Start of Block

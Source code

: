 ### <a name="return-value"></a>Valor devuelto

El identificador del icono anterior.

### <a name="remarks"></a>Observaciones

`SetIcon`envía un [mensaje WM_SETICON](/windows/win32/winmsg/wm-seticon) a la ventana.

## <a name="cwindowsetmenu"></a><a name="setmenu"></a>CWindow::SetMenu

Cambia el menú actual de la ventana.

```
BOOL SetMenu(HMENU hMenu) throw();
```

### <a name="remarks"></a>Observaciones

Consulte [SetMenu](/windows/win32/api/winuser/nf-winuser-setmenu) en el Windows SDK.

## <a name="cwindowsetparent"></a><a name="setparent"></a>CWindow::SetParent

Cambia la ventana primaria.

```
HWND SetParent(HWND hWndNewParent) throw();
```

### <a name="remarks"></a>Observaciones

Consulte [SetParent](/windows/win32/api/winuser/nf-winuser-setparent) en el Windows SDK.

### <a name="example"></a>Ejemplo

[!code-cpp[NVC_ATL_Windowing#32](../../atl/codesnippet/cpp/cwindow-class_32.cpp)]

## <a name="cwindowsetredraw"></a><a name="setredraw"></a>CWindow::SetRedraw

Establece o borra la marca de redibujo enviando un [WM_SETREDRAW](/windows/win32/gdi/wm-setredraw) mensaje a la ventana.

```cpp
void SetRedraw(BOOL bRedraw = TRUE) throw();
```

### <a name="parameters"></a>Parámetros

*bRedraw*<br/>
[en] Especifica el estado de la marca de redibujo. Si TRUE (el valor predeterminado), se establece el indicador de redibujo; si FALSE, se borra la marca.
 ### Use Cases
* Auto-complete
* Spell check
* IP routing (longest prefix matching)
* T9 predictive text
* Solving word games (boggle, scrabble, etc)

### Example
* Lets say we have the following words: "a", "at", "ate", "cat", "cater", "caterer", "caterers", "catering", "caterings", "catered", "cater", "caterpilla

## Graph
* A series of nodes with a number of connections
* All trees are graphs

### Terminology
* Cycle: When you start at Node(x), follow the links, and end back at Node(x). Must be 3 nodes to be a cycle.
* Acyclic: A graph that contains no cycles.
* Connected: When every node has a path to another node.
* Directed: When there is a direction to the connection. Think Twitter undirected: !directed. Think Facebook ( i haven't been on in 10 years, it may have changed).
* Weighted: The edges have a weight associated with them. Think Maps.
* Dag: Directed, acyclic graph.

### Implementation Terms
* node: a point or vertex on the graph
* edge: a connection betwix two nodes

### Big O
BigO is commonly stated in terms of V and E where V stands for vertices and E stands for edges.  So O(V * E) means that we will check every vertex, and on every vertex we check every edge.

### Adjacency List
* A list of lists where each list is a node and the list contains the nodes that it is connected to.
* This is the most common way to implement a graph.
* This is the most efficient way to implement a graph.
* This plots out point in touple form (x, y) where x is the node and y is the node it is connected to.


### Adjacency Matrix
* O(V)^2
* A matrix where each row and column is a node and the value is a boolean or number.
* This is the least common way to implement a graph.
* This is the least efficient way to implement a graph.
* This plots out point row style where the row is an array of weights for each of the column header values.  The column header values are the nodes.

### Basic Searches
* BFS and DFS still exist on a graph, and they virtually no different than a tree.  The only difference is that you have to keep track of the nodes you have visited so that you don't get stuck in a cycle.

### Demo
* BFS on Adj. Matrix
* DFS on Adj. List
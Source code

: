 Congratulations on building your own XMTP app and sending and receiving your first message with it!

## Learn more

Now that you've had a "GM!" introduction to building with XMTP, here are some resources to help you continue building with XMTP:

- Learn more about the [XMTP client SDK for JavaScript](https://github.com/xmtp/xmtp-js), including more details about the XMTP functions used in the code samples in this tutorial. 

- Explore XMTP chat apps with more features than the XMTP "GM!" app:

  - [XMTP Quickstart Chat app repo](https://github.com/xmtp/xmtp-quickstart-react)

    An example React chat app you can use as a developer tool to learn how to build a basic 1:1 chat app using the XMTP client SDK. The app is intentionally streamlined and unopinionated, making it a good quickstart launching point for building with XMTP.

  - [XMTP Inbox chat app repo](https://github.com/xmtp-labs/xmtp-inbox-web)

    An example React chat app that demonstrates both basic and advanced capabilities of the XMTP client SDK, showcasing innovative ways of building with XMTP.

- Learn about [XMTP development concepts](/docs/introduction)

End of Block

(WORK REQUIRED):
What is needed is an exact transcription of every record above.

(RESULT FOR THIS TASK):
Source code

: ### <a name="return-value"></a>Valor devuelto

El identificador del icono anterior.

### <a name="remarks"></a>Observaciones

`SetIcon`envía un [mensaje WM_SETICON](/windows/win32/winmsg/wm-seticon) a la ventana.

## <a name="cwindowsetmenu"></a><a name="setmenu"></a>CWindow::SetMenu

Cambia el menú actual de la ventana.

```
BOOL SetMenu(HMENU hMenu) throw();
```

### <a name="remarks"></a>Observaciones

Consulte [SetMenu](/windows/win32/api/winuser/nf-winuser-setmenu) en el Windows SDK.

## <a name="cwindowsetparent"></a><a name="setparent"></a>CWindow::SetParent

Cambia la ventana primaria.

```
HWND SetParent(HWND hWndNewParent) throw();
```

### <a name="remarks"></a>Observaciones

Consulte [SetParent](/windows/win32/api/winuser/nf-winuser-setparent) en el Windows SDK.

### <a name="example"></a>Ejemplo

[!code-cpp[NVC_ATL_Windowing#32](../../atl/codesnippet/cpp/cwindow-class_32.cpp)]

## <a name="cwindowsetredraw"></a><a name="setredraw"></a>CWindow::SetRedraw

Establece o borra la marca de redibujo enviando un [WM_SETREDRAW](/windows/win32/gdi/wm-setredraw) mensaje a la ventana.

```cpp
void SetRedraw(BOOL bRedraw = TRUE) throw();
```

### <a name="parameters"></a>Parámetros

*bRedraw*<br/>
[en] Especifica el estado de la marca de redibujo. Si TRUE (el valor predeterminado), se establece el indicador de redibujo; si FALSE, se borra la marca.
 ### Use Cases
* Auto-complete
* Spell check
* IP routing (longest prefix matching)
* T9 predictive text
* Solving word games (boggle, scrabble, etc)

### Example
* Lets say we have the following words: "a", "at", "ate", "cat", "cater", "caterer", "caterers", "catering", "caterings", "catered", "cater", "caterpilla

## Graph
* A series of nodes with a number of connections
* All trees are graphs

### Terminology
* Cycle: When you start at Node(x), follow the links, and end back at Node(x). Must be 3 nodes to be a cycle.
* Acyclic: A graph that contains no cycles.
* Connected: When every node has a path to another node.
* Directed: When there is a direction to the connection. Think Twitter undirected: !directed. Think Facebook ( i haven't been on in 10 years, it may have changed).
* Weighted: The edges have a weight associated with them. Think Maps.
* Dag: Directed, acyclic graph.

### Implementation Terms
* node: a point or vertex on the graph
* edge: a connection betwix two nodes

### Big O
BigO is commonly stated in terms of V and E where V stands for vertices and E stands for edges.  So O(V * E) means that we will check every vertex, and on every vertex we check every edge.

### Adjacency List
* A list of lists where each list is a node and the list contains the nodes that it is connected to.
* This is the most common way to implement a graph.
* This is the most efficient way to implement a graph.
* This plots out point in touple form (x, y) where x is the node and y is the node it is connected to.


### Adjacency Matrix
* O(V)^2
* A matrix where each row and column is a node and the value is a boolean or number.
* This is the least common way to implement a graph.
* This is the least efficient way to implement a graph.
* This plots out point row style where the row is an array of weights for each of the column header values.  The column header values are the nodes.

### Basic Searches
* BFS and DFS still exist on a graph, and they virtually no different than a tree.  The only difference is that you have to keep track of the nodes you have visited so that you don't get stuck in a cycle.

### Demo
* BFS on Adj. Matrix
* DFS on Adj. List
Source code

: Congratulations on building your own XMTP app and sending and receiving your first message with it!

## Learn more

Now that you've had a "GM!" introduction to building with XMTP, here are some resources to help you continue building with XMTP:

- Learn more about the [XMTP client SDK for JavaScript](https://github.com/xmtp/xmtp-js), including more details about the XMTP functions used in the code samples in this tutorial. 

- Explore XMTP chat apps with more features than the XMTP "GM!" app:

  - [XMTP Quickstart Chat app repo](https://github.com/xmtp/xmtp-quickstart-react)

    An example React chat app you can use as a developer tool to learn how to build a basic 1:1 chat app using the XMTP client SDK. The app is intentionally streamlined and unopinionated, making it a good quickstart launching point for building with XMTP.

  - [XMTP Inbox chat app repo](https://github.com/xmtp-labs/xmtp-inbox-web)

    An example React chat app that demonstrates both basic and advanced capabilities of the XMTP client SDK, showcasing innovative ways of building with XMTP.

- Learn about [XMTP development concepts](/docs/introduction)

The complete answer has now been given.